** Opening Excerpted records block **

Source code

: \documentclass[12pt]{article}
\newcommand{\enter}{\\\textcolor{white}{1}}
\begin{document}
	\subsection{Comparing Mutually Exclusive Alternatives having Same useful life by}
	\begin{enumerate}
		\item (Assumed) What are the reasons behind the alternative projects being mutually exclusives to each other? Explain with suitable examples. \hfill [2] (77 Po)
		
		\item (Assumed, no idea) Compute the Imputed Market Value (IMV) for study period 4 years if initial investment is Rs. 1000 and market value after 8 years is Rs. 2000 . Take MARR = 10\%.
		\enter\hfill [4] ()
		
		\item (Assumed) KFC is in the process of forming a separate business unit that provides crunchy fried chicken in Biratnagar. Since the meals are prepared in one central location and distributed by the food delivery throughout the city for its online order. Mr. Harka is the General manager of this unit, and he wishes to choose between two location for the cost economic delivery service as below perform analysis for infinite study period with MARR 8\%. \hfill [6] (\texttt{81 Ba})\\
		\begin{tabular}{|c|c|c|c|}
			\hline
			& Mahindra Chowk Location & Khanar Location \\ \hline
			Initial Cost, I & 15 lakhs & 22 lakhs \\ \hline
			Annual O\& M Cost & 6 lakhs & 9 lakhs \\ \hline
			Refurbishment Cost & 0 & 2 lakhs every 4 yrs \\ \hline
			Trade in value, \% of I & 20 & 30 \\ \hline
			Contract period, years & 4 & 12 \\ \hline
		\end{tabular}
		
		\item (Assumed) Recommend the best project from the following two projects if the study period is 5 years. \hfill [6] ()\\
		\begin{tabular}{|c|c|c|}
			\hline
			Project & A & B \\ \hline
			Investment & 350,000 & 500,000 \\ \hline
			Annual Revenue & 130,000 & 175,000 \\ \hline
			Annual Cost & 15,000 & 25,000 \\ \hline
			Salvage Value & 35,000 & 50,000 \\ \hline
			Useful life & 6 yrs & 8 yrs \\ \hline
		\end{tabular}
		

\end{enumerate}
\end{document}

** Closing Excerpted records block **

Transcribe the listing from start to finish, exactly as given.

Source code

: \documentclass[12pt]{article}
\newcommand{\enter}{\\\textcolor{white}{1}}
\begin{document}
	\subsection{Comparing Mutually Exclusive Alternatives having Same useful life by}
	\begin{enumerate}
		\item (Assumed) What are the reasons behind the alternative projects being mutually exclusives to each other? Explain with suitable examples. \hfill [2] (77 Po)
		
		\item (Assumed, no idea) Compute the Imputed Market Value (IMV) for study period 4 years if initial investment is Rs. 1000 and market value after 8 years is Rs. 2000 . Take MARR = 10\%.
		\enter\hfill [4] ()
		
		\item (Assumed) KFC is in the process of forming a separate business unit that provides crunchy fried chicken in Biratnagar. Since the meals are prepared in one central location and distributed by the food delivery throughout the city for its online order. Mr. Harka is the General manager of this unit, and he wishes to choose between two location for the cost economic delivery service as below perform analysis for infinite study period with MARR 8\%. \hfill [6] (\texttt{81 Ba})\\
		\begin{tabular}{|c|c|c|c|}
			\hline
			& Mahindra Chowk Location & Khanar Location \\ \hline
			Initial Cost, I & 15 lakhs & 22 lakhs \\ \hline
			Annual O\& M Cost & 6 lakhs & 9 lakhs \\ \hline
			Refurbishment Cost & 0 & 2 lakhs every 4 yrs \\ \hline
			Trade in value, \% of I & 20 & 30 \\ \hline
			Contract period, years & 4 & 12 \\ \hline
		\end{tabular}
		
		\item (Assumed) Recommend the best project from the following two projects if the study period is 5 years. \hfill [6] ()\\
		\begin{tabular}{|c|c|c|}
			\hline
			Project & A & B \\ \hline
			Investment & 350,000 & 500,000 \\ \hline
			Annual Revenue & 130,000 & 175,000 \\ \hline
			Annual Cost & 15,000 & 25,000 \\ \hline
			Salvage Value & 35,000 & 50,000 \\ \hline
			Useful life & 6 yrs & 8 yrs \\ \hline
		\end{tabular}
		

\end{enumerate}
\end{document}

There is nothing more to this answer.